## [Work instruction]
Across all the entries below, count each line that holds "strong" and report the figure only.
═════ Dataset content ═════
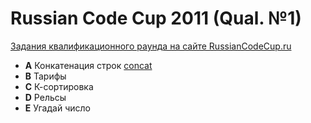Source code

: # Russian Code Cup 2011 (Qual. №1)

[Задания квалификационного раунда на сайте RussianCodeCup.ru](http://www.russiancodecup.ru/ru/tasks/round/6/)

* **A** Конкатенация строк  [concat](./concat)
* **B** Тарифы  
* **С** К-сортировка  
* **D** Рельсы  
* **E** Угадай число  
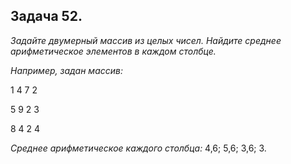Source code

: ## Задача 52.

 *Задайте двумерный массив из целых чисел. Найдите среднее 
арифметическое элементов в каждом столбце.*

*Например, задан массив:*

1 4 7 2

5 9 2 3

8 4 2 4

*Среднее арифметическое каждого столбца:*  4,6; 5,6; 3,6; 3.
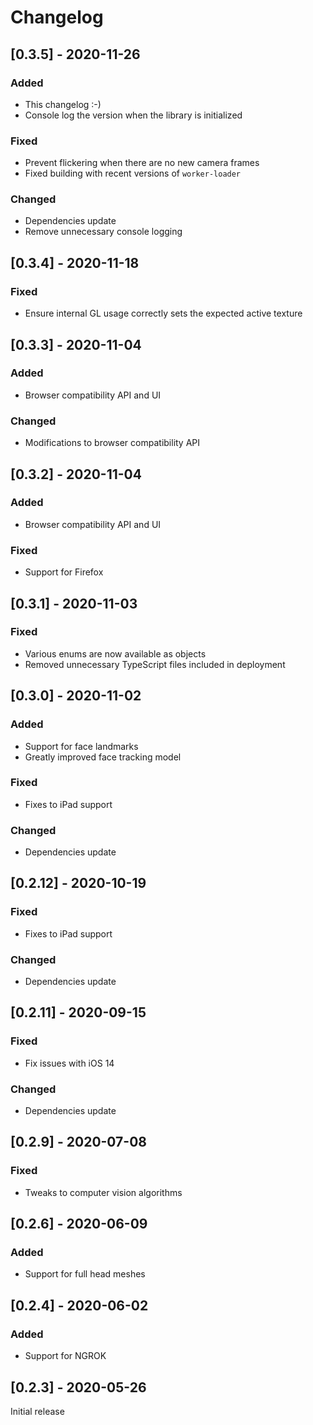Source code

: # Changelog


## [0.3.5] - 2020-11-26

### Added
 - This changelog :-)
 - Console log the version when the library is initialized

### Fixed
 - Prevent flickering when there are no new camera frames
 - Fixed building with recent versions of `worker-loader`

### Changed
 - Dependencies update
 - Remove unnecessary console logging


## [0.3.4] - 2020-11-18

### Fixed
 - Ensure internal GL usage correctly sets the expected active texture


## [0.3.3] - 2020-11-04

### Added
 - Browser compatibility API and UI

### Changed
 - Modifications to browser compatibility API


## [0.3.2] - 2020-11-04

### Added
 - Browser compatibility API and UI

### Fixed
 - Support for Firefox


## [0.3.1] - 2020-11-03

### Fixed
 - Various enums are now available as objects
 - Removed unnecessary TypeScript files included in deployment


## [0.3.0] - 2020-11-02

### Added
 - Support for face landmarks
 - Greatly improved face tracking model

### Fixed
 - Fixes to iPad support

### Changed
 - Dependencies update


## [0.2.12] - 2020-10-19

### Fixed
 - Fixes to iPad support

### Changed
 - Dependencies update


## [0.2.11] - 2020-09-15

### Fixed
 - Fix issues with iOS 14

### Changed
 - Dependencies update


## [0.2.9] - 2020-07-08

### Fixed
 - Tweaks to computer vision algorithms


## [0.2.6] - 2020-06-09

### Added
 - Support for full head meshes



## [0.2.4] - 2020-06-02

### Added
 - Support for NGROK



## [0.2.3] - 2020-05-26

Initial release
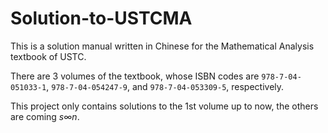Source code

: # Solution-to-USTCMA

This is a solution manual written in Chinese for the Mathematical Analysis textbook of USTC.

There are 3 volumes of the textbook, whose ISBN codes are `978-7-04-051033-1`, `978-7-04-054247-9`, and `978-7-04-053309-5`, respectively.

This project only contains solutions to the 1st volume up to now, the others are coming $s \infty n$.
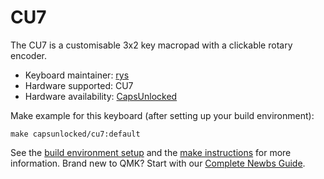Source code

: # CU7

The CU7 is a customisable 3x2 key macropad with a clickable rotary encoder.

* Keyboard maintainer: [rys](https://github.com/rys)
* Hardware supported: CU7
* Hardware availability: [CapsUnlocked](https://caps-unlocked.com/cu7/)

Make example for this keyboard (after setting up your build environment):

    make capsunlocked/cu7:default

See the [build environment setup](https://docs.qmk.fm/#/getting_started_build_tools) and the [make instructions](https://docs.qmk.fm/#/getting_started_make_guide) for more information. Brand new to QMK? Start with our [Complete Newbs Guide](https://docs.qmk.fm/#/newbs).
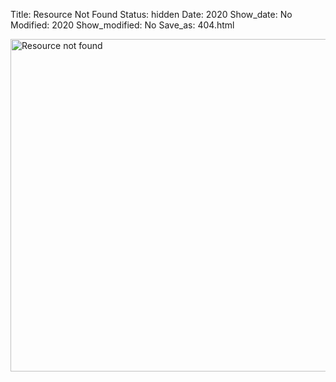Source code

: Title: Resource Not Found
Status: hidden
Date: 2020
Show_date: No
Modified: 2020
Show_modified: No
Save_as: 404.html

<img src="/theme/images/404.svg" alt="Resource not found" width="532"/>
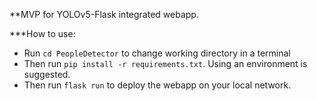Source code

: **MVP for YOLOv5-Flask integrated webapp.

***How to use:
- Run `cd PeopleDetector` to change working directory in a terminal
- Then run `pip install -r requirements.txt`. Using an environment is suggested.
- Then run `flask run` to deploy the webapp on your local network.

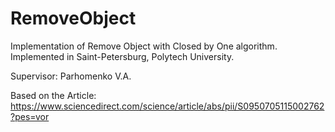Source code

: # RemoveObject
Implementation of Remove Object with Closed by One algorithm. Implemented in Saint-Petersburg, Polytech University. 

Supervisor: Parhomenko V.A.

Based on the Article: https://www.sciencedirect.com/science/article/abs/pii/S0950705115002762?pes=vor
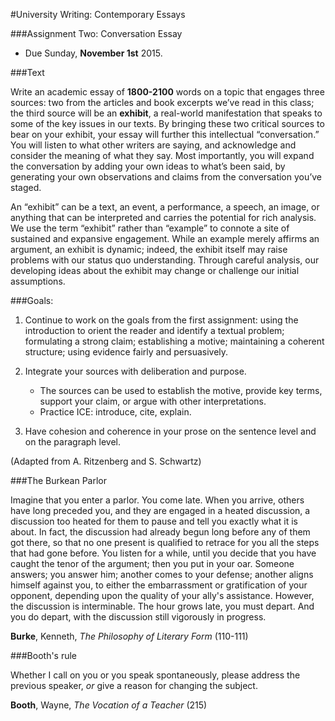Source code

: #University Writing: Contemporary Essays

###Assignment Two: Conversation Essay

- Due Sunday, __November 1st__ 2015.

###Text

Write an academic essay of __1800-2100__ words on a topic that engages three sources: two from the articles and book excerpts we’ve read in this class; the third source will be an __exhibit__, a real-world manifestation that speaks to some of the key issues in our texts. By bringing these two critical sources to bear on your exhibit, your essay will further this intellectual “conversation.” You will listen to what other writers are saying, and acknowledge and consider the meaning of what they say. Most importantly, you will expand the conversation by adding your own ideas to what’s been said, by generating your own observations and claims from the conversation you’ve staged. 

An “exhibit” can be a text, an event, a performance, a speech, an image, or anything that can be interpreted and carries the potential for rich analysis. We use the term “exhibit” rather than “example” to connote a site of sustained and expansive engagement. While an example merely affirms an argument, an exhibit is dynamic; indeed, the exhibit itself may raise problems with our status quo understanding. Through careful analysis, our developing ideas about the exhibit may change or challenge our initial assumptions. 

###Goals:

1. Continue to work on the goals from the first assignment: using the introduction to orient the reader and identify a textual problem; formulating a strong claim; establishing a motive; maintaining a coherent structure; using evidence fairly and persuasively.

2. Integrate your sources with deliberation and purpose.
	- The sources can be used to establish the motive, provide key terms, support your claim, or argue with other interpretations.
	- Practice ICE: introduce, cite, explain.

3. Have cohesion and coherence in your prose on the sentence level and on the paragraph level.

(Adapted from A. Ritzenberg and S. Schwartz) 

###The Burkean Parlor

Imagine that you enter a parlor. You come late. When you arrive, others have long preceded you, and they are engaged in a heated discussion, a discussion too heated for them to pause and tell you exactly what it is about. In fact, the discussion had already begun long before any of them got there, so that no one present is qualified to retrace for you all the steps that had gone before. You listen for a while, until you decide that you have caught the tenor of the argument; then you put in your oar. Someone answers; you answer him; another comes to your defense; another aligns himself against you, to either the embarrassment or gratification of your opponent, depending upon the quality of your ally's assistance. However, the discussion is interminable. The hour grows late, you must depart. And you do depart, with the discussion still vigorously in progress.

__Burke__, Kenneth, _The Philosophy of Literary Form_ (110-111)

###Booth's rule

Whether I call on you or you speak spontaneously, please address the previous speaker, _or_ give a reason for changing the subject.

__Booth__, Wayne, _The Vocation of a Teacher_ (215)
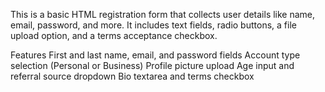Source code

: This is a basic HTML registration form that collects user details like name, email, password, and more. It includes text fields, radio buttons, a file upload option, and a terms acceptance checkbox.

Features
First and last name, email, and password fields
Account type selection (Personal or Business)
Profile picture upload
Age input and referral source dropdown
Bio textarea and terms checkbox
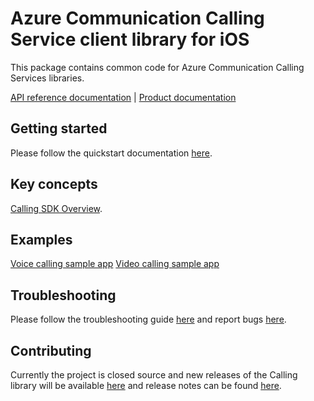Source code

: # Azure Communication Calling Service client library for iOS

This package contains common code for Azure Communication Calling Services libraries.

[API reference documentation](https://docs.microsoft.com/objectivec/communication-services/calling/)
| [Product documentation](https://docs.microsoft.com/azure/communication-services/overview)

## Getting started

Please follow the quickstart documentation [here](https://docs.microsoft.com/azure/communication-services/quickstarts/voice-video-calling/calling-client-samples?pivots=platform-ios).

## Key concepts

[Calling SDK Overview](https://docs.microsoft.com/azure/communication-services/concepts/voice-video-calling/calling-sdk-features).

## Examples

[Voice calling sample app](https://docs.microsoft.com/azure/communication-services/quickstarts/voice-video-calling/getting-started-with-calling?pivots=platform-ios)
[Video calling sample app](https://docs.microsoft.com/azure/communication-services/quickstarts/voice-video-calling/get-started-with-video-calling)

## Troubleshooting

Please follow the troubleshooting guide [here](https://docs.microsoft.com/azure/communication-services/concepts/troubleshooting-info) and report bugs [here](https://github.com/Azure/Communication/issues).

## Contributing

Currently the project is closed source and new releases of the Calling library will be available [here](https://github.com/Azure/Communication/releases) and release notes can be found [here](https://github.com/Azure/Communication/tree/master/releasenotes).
═════
═════ Dataset content ═════
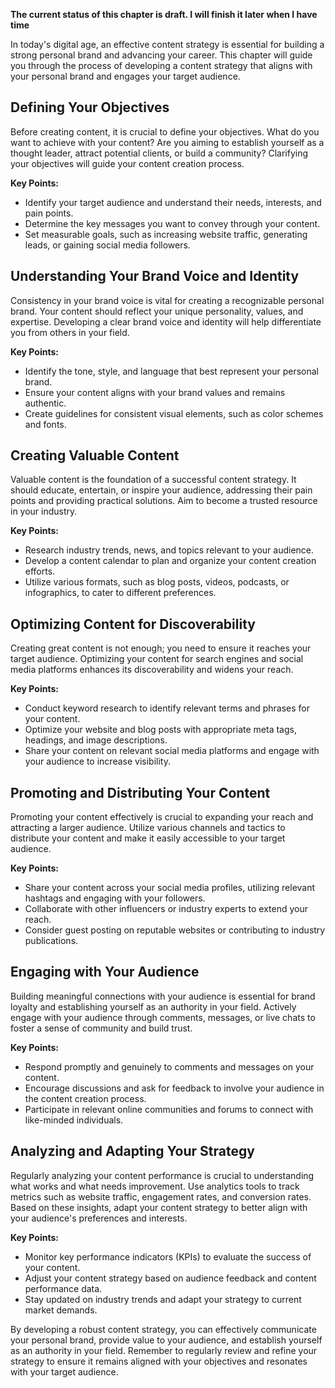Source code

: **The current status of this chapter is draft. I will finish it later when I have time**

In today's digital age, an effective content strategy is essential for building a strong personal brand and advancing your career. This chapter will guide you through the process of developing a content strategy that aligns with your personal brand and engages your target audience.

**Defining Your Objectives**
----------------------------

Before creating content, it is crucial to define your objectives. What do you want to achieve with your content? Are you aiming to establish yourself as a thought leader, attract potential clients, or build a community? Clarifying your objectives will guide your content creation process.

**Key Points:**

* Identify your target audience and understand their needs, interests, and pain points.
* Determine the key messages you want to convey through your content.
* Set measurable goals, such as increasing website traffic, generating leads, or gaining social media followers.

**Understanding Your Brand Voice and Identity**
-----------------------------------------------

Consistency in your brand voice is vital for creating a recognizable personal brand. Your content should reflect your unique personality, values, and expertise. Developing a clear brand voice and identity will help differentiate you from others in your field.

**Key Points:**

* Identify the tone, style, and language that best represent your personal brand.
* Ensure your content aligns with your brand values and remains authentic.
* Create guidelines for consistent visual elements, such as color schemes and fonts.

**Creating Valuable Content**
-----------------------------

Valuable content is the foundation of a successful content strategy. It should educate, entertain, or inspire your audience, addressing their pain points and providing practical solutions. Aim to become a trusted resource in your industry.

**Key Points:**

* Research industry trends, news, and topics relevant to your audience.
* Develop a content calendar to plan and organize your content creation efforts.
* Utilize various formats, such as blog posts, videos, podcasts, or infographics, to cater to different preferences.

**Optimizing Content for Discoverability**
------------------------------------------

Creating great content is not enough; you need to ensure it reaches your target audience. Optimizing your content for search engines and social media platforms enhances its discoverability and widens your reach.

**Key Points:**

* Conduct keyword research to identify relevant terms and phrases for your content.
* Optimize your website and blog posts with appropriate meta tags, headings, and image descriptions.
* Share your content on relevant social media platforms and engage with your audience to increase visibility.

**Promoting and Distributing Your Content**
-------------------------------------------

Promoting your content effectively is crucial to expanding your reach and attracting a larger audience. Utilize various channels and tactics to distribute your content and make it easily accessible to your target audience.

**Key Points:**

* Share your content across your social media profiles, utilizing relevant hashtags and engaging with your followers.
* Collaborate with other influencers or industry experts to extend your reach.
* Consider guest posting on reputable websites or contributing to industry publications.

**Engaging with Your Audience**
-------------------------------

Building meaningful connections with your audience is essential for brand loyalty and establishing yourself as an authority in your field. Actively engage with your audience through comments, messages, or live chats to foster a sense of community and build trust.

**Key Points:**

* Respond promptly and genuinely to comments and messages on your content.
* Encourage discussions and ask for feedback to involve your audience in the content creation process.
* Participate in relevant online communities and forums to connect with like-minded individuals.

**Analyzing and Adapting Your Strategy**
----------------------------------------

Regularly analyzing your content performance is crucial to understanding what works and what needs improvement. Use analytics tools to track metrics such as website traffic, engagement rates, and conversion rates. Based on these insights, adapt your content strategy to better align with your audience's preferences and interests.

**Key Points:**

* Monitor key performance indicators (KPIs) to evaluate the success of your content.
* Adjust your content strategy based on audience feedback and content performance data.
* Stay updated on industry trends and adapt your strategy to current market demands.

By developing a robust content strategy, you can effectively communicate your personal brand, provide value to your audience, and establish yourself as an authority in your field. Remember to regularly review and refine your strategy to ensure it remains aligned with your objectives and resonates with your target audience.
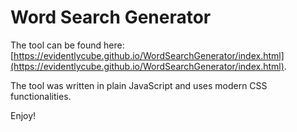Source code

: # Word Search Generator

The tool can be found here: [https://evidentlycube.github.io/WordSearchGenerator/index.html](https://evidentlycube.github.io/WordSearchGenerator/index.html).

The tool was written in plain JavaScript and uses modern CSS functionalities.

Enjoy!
═════
═════ Dataset content ═════
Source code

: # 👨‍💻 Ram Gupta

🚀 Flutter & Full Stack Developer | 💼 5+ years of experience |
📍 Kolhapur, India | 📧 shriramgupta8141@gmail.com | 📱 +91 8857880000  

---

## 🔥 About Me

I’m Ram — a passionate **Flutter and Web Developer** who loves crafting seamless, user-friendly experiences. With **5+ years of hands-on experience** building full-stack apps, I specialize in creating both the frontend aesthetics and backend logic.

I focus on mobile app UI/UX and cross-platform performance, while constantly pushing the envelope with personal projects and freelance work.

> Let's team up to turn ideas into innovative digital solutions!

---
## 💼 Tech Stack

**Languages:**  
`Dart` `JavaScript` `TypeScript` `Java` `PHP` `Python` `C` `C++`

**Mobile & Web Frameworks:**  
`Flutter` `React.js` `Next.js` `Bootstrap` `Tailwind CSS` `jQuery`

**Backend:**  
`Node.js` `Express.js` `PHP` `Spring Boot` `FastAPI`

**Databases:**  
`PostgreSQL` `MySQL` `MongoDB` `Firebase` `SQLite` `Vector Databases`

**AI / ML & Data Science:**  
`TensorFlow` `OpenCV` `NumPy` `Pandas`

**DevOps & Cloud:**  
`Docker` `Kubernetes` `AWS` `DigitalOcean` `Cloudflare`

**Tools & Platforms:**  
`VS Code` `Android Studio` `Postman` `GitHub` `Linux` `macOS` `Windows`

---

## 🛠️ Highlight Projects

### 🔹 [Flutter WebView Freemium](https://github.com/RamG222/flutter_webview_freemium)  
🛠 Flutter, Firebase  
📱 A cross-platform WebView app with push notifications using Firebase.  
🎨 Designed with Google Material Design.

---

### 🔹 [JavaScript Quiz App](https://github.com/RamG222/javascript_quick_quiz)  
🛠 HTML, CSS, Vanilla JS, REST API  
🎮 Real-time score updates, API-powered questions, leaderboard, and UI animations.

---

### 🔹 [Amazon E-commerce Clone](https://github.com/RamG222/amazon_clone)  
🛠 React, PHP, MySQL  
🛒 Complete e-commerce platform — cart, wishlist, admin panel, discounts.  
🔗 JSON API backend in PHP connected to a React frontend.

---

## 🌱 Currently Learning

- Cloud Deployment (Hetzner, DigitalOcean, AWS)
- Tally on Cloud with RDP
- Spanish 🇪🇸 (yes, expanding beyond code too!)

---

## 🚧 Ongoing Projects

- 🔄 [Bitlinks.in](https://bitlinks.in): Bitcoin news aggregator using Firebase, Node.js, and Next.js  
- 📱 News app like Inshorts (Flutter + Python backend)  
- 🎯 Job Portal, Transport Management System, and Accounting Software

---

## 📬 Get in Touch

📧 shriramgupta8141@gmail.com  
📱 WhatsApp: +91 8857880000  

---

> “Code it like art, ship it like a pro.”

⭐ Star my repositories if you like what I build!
═════
## [Task response]
2